Collection entries:

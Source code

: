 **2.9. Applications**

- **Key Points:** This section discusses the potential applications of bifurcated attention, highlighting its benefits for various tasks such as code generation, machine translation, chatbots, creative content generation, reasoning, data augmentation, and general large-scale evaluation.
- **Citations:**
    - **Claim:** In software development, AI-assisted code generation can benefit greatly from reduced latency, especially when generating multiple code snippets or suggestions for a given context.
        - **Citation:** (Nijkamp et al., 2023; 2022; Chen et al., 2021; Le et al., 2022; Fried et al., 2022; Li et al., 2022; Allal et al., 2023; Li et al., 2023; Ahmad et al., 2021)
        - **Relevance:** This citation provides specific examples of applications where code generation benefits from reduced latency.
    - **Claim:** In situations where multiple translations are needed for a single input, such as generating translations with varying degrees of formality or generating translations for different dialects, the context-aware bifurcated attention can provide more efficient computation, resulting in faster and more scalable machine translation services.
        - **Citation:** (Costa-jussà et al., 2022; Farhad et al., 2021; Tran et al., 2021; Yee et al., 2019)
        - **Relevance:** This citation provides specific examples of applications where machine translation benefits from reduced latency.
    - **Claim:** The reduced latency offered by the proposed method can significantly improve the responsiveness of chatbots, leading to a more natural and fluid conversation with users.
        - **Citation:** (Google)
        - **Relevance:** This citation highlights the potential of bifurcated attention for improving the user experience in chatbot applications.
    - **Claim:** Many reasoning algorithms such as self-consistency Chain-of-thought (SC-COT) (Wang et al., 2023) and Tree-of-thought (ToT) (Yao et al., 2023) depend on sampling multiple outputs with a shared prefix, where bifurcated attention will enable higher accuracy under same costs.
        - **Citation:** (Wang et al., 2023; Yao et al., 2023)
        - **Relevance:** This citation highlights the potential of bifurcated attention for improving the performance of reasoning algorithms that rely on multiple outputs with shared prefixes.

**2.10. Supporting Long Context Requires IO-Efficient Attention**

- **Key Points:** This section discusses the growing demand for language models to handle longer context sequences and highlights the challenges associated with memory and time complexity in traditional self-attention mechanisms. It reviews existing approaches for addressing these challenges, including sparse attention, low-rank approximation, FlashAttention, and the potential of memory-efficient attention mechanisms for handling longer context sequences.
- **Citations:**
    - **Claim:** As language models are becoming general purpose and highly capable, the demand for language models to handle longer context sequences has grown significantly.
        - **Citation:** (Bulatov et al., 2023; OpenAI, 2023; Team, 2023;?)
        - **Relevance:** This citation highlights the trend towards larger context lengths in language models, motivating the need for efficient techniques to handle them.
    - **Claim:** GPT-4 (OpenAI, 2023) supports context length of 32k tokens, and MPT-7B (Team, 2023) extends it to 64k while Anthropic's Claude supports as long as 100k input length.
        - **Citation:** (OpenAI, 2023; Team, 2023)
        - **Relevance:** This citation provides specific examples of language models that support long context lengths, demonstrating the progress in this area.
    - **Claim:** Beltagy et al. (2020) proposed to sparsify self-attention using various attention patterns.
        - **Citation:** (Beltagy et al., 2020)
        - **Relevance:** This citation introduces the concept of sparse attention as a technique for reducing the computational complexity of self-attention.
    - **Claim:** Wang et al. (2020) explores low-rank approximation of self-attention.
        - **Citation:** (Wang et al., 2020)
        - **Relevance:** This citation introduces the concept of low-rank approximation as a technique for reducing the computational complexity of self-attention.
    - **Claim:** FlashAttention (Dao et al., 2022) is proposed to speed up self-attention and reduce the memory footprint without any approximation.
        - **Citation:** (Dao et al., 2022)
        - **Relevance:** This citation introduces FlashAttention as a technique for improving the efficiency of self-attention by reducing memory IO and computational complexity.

What to work on: Whenever the word "various" shows up in a line of the entries above, copy that line.

The answer:
- **Key Points:** This section discusses the potential applications of bifurcated attention, highlighting its benefits for various tasks such as code generation, machine translation, chatbots, creative content generation, reasoning, data augmentation, and general large-scale evaluation.
    - **Claim:** Beltagy et al. (2020) proposed to sparsify self-attention using various attention patterns.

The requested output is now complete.